Trump Unleashes Twitter Tornado

Maybe "Trump Twitter Tornado" (TTT) will soon be a widely-used abbreviation, so that we can easily describe days like yesterday, when Donald Trump hits Twitter so hard that his phone risks overheating. It's almost always Saturdays that it happens; Trump has then generally escaped the confines of the White House, and is prepping for a weekend of golf and whatever else he does at Mar-a-Lago or Bedminster. It's not every Saturday, though. What triggered this week's barrage is anyone's guess. Frustration over the Niger mess? Boredom? Less supervision from Chief of Staff John Kelly? Poor stress management? Something else? Could be any or all of the above.

When Trump was a reality TV star, he only had to come up with something new and fresh once or twice a week for 15 weeks or so.
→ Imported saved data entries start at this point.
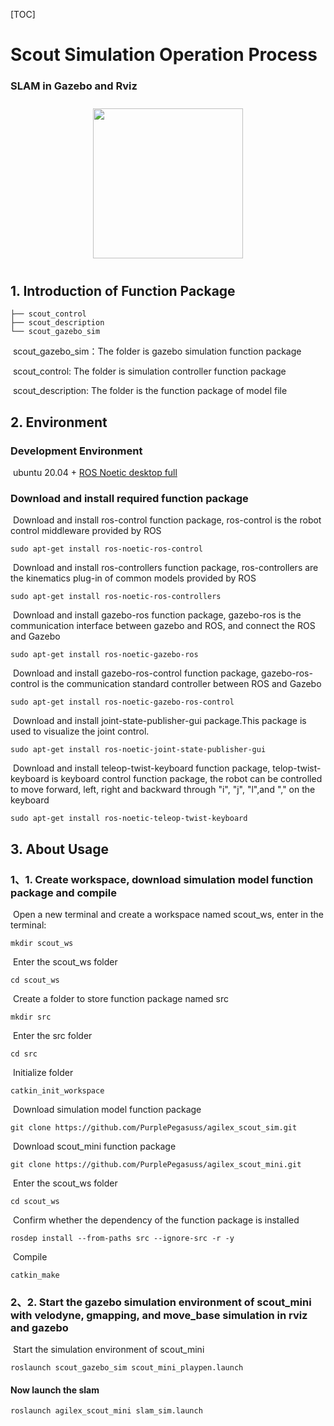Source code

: [TOC]

# Scout Simulation Operation Process

### SLAM in Gazebo and Rviz
<p align = "center">
  <img src = "clip/Gazebo_sim_edited.mp4" height = "240px" style="margin:10px 10px">
</p>

## 1.	Introduction of Function Package

```
├── scout_control
├── scout_description
└── scout_gazebo_sim
```

​	scout_gazebo_sim：The folder is gazebo simulation function package

​	scout_control: The folder is simulation controller function package

​	scout_description: The folder is the function package of model file

## 2.	Environment

### Development Environment

​	ubuntu 20.04 + [ROS Noetic desktop full](http://wiki.ros.org/noetic/Installation/Ubuntu)

### Download and install required function package

​	Download and install ros-control function package, ros-control is the robot control middleware provided by ROS

```
sudo apt-get install ros-noetic-ros-control
```

​	Download and install ros-controllers function package, ros-controllers are the kinematics plug-in of common models provided by ROS

```
sudo apt-get install ros-noetic-ros-controllers
```

​	Download and install gazebo-ros function package, gazebo-ros is the communication interface between gazebo and ROS, and connect the ROS and Gazebo

```
sudo apt-get install ros-noetic-gazebo-ros
```

​	Download and install gazebo-ros-control function package, gazebo-ros-control is the communication standard controller between ROS and Gazebo

```
sudo apt-get install ros-noetic-gazebo-ros-control
```

​	Download and install joint-state-publisher-gui package.This package is used to visualize the joint control.

```
sudo apt-get install ros-noetic-joint-state-publisher-gui 
```

​	Download and install teleop-twist-keyboard function package, telop-twist-keyboard is keyboard control function package, the robot can be controlled to move forward, left, right and backward through "i", "j", "l",and "," on the keyboard

```
sudo apt-get install ros-noetic-teleop-twist-keyboard 
```



## 3.	About Usage

### 1、1.	Create workspace, download simulation model function package and compile

​		Open a new terminal and create a workspace named scout_ws, enter in the terminal:

```
mkdir scout_ws
```

​		Enter the scout_ws folder

```
cd scout_ws
```

​		Create a folder to store function package named src

```
mkdir src
```

​		Enter the src folder

```
cd src
```

​		Initialize folder

```
catkin_init_workspace
```

​		Download simulation model function package

```
git clone https://github.com/PurplePegasuss/agilex_scout_sim.git
```
​		Download scout_mini function package

```
git clone https://github.com/PurplePegasuss/agilex_scout_mini.git
```
​		Enter the scout_ws folder

```
cd scout_ws
```

​		Confirm whether the dependency of the function package is installed
```
rosdep install --from-paths src --ignore-src -r -y 
```

​		Compile

```
catkin_make
```

### 2、2.	Start the gazebo simulation environment of scout_mini with velodyne, gmapping, and move_base simulation in rviz and gazebo

​	Start the simulation environment of scout_mini

```
roslaunch scout_gazebo_sim scout_mini_playpen.launch
```

#### Now launch the slam

```
roslaunch agilex_scout_mini slam_sim.launch
```


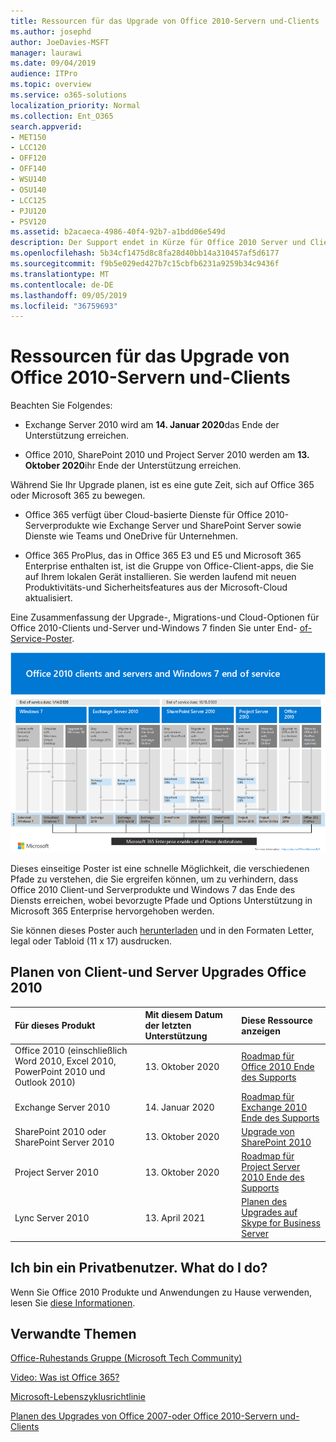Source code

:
 ```yaml
---
title: Ressourcen für das Upgrade von Office 2010-Servern und-Clients
ms.author: josephd
author: JoeDavies-MSFT
manager: laurawi
ms.date: 09/04/2019
audience: ITPro
ms.topic: overview
ms.service: o365-solutions
localization_priority: Normal
ms.collection: Ent_O365
search.appverid:
- MET150
- LCC120
- OFF120
- OFF140
- WSU140
- OSU140
- LCC125
- PJU120
- PSV120
ms.assetid: b2acaeca-4986-40f4-92b7-a1bdd06e549d
description: Der Support endet in Kürze für Office 2010 Server und Clientanwendungen, und es sind keine benutzerdefinierten Support Vereinbarungen verfügbar. Verwenden Sie diesen Artikel, um mit der Planung des Upgrades jetzt zu beginnen.
ms.openlocfilehash: 5b34cf1475d8c8fa28d40bb14a310457af5d6177
ms.sourcegitcommit: f9b5e029ed427b7c15cbfb6231a9259b34c9436f
ms.translationtype: MT
ms.contentlocale: de-DE
ms.lasthandoff: 09/05/2019
ms.locfileid: "36759693"
---
```

# <a name="resources-to-help-you-upgrade-from-office-2010-servers-and-clients"></a>Ressourcen für das Upgrade von Office 2010-Servern und-Clients

Beachten Sie Folgendes:

- Exchange Server 2010 wird am **14. Januar 2020**das Ende der Unterstützung erreichen. 

- Office 2010, SharePoint 2010 und Project Server 2010 werden am **13. Oktober 2020**ihr Ende der Unterstützung erreichen. 

Während Sie Ihr Upgrade planen, ist es eine gute Zeit, sich auf Office 365 oder Microsoft 365 zu bewegen. 

- Office 365 verfügt über Cloud-basierte Dienste für Office 2010-Serverprodukte wie Exchange Server und SharePoint Server sowie Dienste wie Teams und OneDrive für Unternehmen. 

- Office 365 ProPlus, das in Office 365 E3 und E5 und Microsoft 365 Enterprise enthalten ist, ist die Gruppe von Office-Client-apps, die Sie auf Ihrem lokalen Gerät installieren. Sie werden laufend mit neuen Produktivitäts-und Sicherheitsfeatures aus der Microsoft-Cloud aktualisiert.

Eine Zusammenfassung der Upgrade-, Migrations-und Cloud-Optionen für Office 2010-Clients und-Server und-Windows 7 finden Sie unter End- [of-Service-Poster](./media/upgrade-from-office-2010-servers-and-products/Office2010Windows7EndOfService.pdf).

![](./media/upgrade-from-office-2010-servers-and-products/office2010-windows7-end-of-service.png)

Dieses einseitige Poster ist eine schnelle Möglichkeit, die verschiedenen Pfade zu verstehen, die Sie ergreifen können, um zu verhindern, dass Office 2010 Client-und Serverprodukte und Windows 7 das Ende des Diensts erreichen, wobei bevorzugte Pfade und Options Unterstützung in Microsoft 365 Enterprise hervorgehoben werden.

Sie können dieses Poster auch [herunterladen](https://github.com/MicrosoftDocs/microsoft-365-docs/raw/public/microsoft-365/enterprise/media/migration-microsoft-365-enterprise-workload/Office2010Windows7EndOfService.pdf) und in den Formaten Letter, legal oder Tabloid (11 x 17) ausdrucken.
      
## <a name="office-2010-client-and-server-upgrade-planning"></a>Planen von Client-und Server Upgrades Office 2010
  
|**Für dieses Produkt**|**Mit diesem Datum der letzten Unterstützung**|**Diese Ressource anzeigen**|
|:-----|:-----|:-----|
|Office 2010 (einschließlich Word 2010, Excel 2010, PowerPoint 2010 und Outlook 2010)  <br/> | 13. Oktober 2020 |[Roadmap für Office 2010 Ende des Supports](https://docs.microsoft.com/DeployOffice/office-2010-end-support-roadmap) <br/> |
|Exchange Server 2010  <br/> | 14. Januar 2020  |[Roadmap für Exchange 2010 Ende des Supports](exchange-2010-end-of-support.md) <br/> |
|SharePoint 2010 oder SharePoint Server 2010  <br/> | 13. Oktober 2020 |[Upgrade von SharePoint 2010](upgrade-from-sharepoint-2010.md) <br/> |
|Project Server 2010 <br/> | 13. Oktober 2020 | [Roadmap für Project Server 2010 Ende des Supports](project-server-2010-end-of-support.md) <br/> |
|Lync Server 2010 <br/> | 13. April 2021 | [Planen des Upgrades auf Skype for Business Server](https://docs.microsoft.com/skypeforbusiness/plan-your-deployment/upgrade) <br/> |
    
## <a name="im-a-home-user-what-do-i-do"></a>Ich bin ein Privatbenutzer. What do I do?

Wenn Sie Office 2010 Produkte und Anwendungen zu Hause verwenden, lesen Sie [diese Informationen](plan-upgrade-previous-versions-office.md#im-a-home-user-what-do-i-do).

## <a name="related-topics"></a>Verwandte Themen

[Office-Ruhestands Gruppe (Microsoft Tech Community)](https://go.microsoft.com/fwlink/?linkid=842065)
  
[Video: Was ist Office 365?](https://support.office.com/article/847caf12-2589-452c-8aca-1c009797678b.aspx)
  
[Microsoft-Lebenszyklusrichtlinie](https://go.microsoft.com/fwlink/?linkid=865200)

[Planen des Upgrades von Office 2007-oder Office 2010-Servern und-Clients](plan-upgrade-previous-versions-office.md)

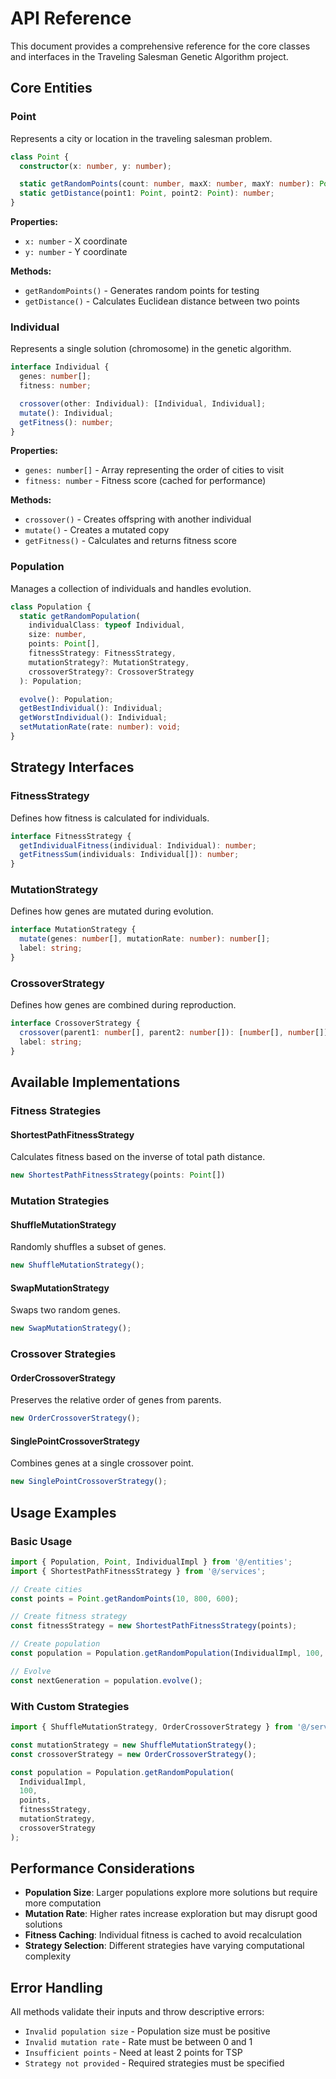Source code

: # API Reference

This document provides a comprehensive reference for the core classes and interfaces in the Traveling Salesman Genetic Algorithm project.

## Core Entities

### Point

Represents a city or location in the traveling salesman problem.

```typescript
class Point {
  constructor(x: number, y: number);

  static getRandomPoints(count: number, maxX: number, maxY: number): Point[];
  static getDistance(point1: Point, point2: Point): number;
}
```

**Properties:**

- `x: number` - X coordinate
- `y: number` - Y coordinate

**Methods:**

- `getRandomPoints()` - Generates random points for testing
- `getDistance()` - Calculates Euclidean distance between two points

### Individual

Represents a single solution (chromosome) in the genetic algorithm.

```typescript
interface Individual {
  genes: number[];
  fitness: number;

  crossover(other: Individual): [Individual, Individual];
  mutate(): Individual;
  getFitness(): number;
}
```

**Properties:**

- `genes: number[]` - Array representing the order of cities to visit
- `fitness: number` - Fitness score (cached for performance)

**Methods:**

- `crossover()` - Creates offspring with another individual
- `mutate()` - Creates a mutated copy
- `getFitness()` - Calculates and returns fitness score

### Population

Manages a collection of individuals and handles evolution.

```typescript
class Population {
  static getRandomPopulation(
    individualClass: typeof Individual,
    size: number,
    points: Point[],
    fitnessStrategy: FitnessStrategy,
    mutationStrategy?: MutationStrategy,
    crossoverStrategy?: CrossoverStrategy
  ): Population;

  evolve(): Population;
  getBestIndividual(): Individual;
  getWorstIndividual(): Individual;
  setMutationRate(rate: number): void;
}
```

## Strategy Interfaces

### FitnessStrategy

Defines how fitness is calculated for individuals.

```typescript
interface FitnessStrategy {
  getIndividualFitness(individual: Individual): number;
  getFitnessSum(individuals: Individual[]): number;
}
```

### MutationStrategy

Defines how genes are mutated during evolution.

```typescript
interface MutationStrategy {
  mutate(genes: number[], mutationRate: number): number[];
  label: string;
}
```

### CrossoverStrategy

Defines how genes are combined during reproduction.

```typescript
interface CrossoverStrategy {
  crossover(parent1: number[], parent2: number[]): [number[], number[]];
  label: string;
}
```

## Available Implementations

### Fitness Strategies

#### ShortestPathFitnessStrategy

Calculates fitness based on the inverse of total path distance.

```typescript
new ShortestPathFitnessStrategy(points: Point[])
```

### Mutation Strategies

#### ShuffleMutationStrategy

Randomly shuffles a subset of genes.

```typescript
new ShuffleMutationStrategy();
```

#### SwapMutationStrategy

Swaps two random genes.

```typescript
new SwapMutationStrategy();
```

### Crossover Strategies

#### OrderCrossoverStrategy

Preserves the relative order of genes from parents.

```typescript
new OrderCrossoverStrategy();
```

#### SinglePointCrossoverStrategy

Combines genes at a single crossover point.

```typescript
new SinglePointCrossoverStrategy();
```

## Usage Examples

### Basic Usage

```typescript
import { Population, Point, IndividualImpl } from '@/entities';
import { ShortestPathFitnessStrategy } from '@/services';

// Create cities
const points = Point.getRandomPoints(10, 800, 600);

// Create fitness strategy
const fitnessStrategy = new ShortestPathFitnessStrategy(points);

// Create population
const population = Population.getRandomPopulation(IndividualImpl, 100, points, fitnessStrategy);

// Evolve
const nextGeneration = population.evolve();
```

### With Custom Strategies

```typescript
import { ShuffleMutationStrategy, OrderCrossoverStrategy } from '@/services';

const mutationStrategy = new ShuffleMutationStrategy();
const crossoverStrategy = new OrderCrossoverStrategy();

const population = Population.getRandomPopulation(
  IndividualImpl,
  100,
  points,
  fitnessStrategy,
  mutationStrategy,
  crossoverStrategy
);
```

## Performance Considerations

- **Population Size**: Larger populations explore more solutions but require more computation
- **Mutation Rate**: Higher rates increase exploration but may disrupt good solutions
- **Fitness Caching**: Individual fitness is cached to avoid recalculation
- **Strategy Selection**: Different strategies have varying computational complexity

## Error Handling

All methods validate their inputs and throw descriptive errors:

- `Invalid population size` - Population size must be positive
- `Invalid mutation rate` - Rate must be between 0 and 1
- `Insufficient points` - Need at least 2 points for TSP
- `Strategy not provided` - Required strategies must be specified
Now that he's a reality TV politician, he theoretically needs to come up with something fresh four or five times a week every week. Nobody is that inventive, and so Saturday's barrage read like a greatest hits of Trump tweeting. There was braggadocio about all of his accomplishments:

There was the mandatory anti-Clinton/re-litigating the 2016 election tweet:

There was the standard Russiagate denial:

And, of course, there was at least one "fake news" complaint, as well as an attack against the enemy du jour:

The current target is Rep. Frederica Wilson (D-FL), but Sen. John McCain (R-AZ), or Sen. Bob Corker (R-TN), or Megyn Kelly, or Barack Obama, or Senate Majority Leader Mitch McConnell (R-KY) serves just as well, depending on the week. In other words, many of Trump's tweets these days are basically just Mad Libs. That, of course, make libs mad.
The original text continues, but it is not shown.